Amazon is a publicly traded company listed on the NASDAQ under the ticker AMZN, with a market capitalization exceeding $2.3 trillion as of mid-2025.
Founder Jeff Bezos remains the largest individual shareholder, holding approximately 8.8% of outstanding shares — worth roughly $200+ billion.
The top institutional investors are Vanguard Group, BlackRock, and State Street, which collectively control around 18–20% of the company.
Amazon uses a single-class share structure — one share, one vote — meaning no founder or insider holds outsized voting power relative to their economic stake.
Amazon isn't just the world's largest online retailer; it's a cloud infrastructure provider, an advertising platform, a logistics network, a streaming service, a grocery chain, and increasingly an AI company. Its decisions ripple through industries from retail to entertainment to enterprise software.
Understanding who owns Amazon helps explain how those decisions get made. Ownership shapes strategy: which businesses get investment, how aggressively the company prices its services, and whether it prioritizes growth or profitability in a given quarter. For a company that touches the daily lives of hundreds of millions of consumers and powers the backend of thousands of businesses through AWS, these questions carry real weight.

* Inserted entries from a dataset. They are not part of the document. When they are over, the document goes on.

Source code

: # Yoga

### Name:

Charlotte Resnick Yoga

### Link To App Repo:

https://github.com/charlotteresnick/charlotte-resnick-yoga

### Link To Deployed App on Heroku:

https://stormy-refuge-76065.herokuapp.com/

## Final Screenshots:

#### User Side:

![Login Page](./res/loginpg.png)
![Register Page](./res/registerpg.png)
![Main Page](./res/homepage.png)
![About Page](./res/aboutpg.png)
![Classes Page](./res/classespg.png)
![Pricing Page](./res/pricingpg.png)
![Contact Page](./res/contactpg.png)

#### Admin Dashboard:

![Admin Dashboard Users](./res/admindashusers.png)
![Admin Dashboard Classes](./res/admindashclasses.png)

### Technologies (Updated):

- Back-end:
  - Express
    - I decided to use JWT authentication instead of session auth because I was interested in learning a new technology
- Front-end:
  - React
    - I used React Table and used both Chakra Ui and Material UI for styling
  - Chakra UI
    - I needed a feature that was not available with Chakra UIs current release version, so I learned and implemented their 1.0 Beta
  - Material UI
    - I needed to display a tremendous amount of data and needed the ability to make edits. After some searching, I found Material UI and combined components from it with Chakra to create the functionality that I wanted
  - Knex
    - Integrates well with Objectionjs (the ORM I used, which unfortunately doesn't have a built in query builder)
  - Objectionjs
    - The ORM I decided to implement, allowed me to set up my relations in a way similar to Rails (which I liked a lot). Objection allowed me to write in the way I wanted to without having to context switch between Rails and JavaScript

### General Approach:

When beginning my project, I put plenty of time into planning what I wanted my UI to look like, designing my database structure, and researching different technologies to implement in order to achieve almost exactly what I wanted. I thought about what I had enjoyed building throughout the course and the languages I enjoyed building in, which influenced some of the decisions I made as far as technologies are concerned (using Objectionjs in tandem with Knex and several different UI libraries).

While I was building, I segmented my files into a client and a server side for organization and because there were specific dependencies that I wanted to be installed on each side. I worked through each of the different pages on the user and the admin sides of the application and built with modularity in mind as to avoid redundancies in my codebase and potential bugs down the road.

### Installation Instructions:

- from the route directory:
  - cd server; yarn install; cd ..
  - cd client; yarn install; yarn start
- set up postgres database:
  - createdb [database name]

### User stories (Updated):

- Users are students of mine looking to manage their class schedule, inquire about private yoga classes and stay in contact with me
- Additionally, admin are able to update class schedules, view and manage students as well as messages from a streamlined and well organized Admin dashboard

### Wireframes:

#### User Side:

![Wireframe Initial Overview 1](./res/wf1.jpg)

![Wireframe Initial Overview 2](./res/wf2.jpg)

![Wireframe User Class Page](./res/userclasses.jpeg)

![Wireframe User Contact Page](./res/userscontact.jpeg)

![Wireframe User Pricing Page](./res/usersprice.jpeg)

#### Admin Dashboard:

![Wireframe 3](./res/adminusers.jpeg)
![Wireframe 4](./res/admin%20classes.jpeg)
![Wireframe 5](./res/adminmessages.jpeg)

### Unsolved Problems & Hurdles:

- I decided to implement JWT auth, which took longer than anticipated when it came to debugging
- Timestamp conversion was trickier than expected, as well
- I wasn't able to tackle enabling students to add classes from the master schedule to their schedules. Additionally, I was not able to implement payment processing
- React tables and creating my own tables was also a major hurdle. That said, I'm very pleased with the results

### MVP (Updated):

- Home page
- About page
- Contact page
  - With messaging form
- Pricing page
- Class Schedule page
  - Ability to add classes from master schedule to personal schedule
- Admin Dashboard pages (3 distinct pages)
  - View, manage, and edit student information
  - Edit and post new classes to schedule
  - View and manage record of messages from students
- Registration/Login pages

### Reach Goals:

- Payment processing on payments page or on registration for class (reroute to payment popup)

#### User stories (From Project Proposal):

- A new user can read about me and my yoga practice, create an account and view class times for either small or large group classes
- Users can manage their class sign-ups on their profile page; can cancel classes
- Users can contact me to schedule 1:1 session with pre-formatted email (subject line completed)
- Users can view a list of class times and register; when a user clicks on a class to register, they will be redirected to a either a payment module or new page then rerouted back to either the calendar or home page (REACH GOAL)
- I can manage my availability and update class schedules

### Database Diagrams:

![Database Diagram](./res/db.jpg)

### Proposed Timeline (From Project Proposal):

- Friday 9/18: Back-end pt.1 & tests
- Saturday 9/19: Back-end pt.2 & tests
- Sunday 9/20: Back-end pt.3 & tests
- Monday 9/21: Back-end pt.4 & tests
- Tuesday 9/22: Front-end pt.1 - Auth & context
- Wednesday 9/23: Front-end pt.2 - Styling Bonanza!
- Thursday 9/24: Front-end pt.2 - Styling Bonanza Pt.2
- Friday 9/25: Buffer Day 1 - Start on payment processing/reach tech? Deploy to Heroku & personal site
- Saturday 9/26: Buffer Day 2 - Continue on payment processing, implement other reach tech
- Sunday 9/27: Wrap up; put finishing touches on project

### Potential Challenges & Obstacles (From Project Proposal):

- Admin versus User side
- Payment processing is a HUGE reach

This article breaks down Amazon's full ownership structure — from its largest institutional holders and founder stakes to its board composition, share structure, and the historical events that shaped who controls the company today.
Company overview
Amazon was founded by Jeff Bezos in 1994 in Bellevue, Washington, originally as an online bookstore. The company is now headquartered in Seattle, Washington, and has grown into one of the most valuable corporations on the planet.
In 2024, Amazon reported $638 billion in total revenue, up from $575 billion in 2023. It employs more than 1.5 million people worldwide, making it one of the largest private-sector employers in the United States. Its core businesses span e-commerce (Amazon.com, Amazon Marketplace), cloud computing (AWS), digital advertising, streaming media (Prime Video, Amazon Music), physical retail (Whole Foods, Amazon Fresh), and devices (Kindle, Echo, Ring).
AWS alone generated over $105 billion in revenue in 2024, accounting for the majority of Amazon's operating income despite representing a smaller share of total sales. Amazon Prime has more than 200 million members globally, creating a subscription flywheel that drives repeat purchases and engagement across the ecosystem. By market cap, Amazon consistently ranks among the top five most valuable public companies in the world.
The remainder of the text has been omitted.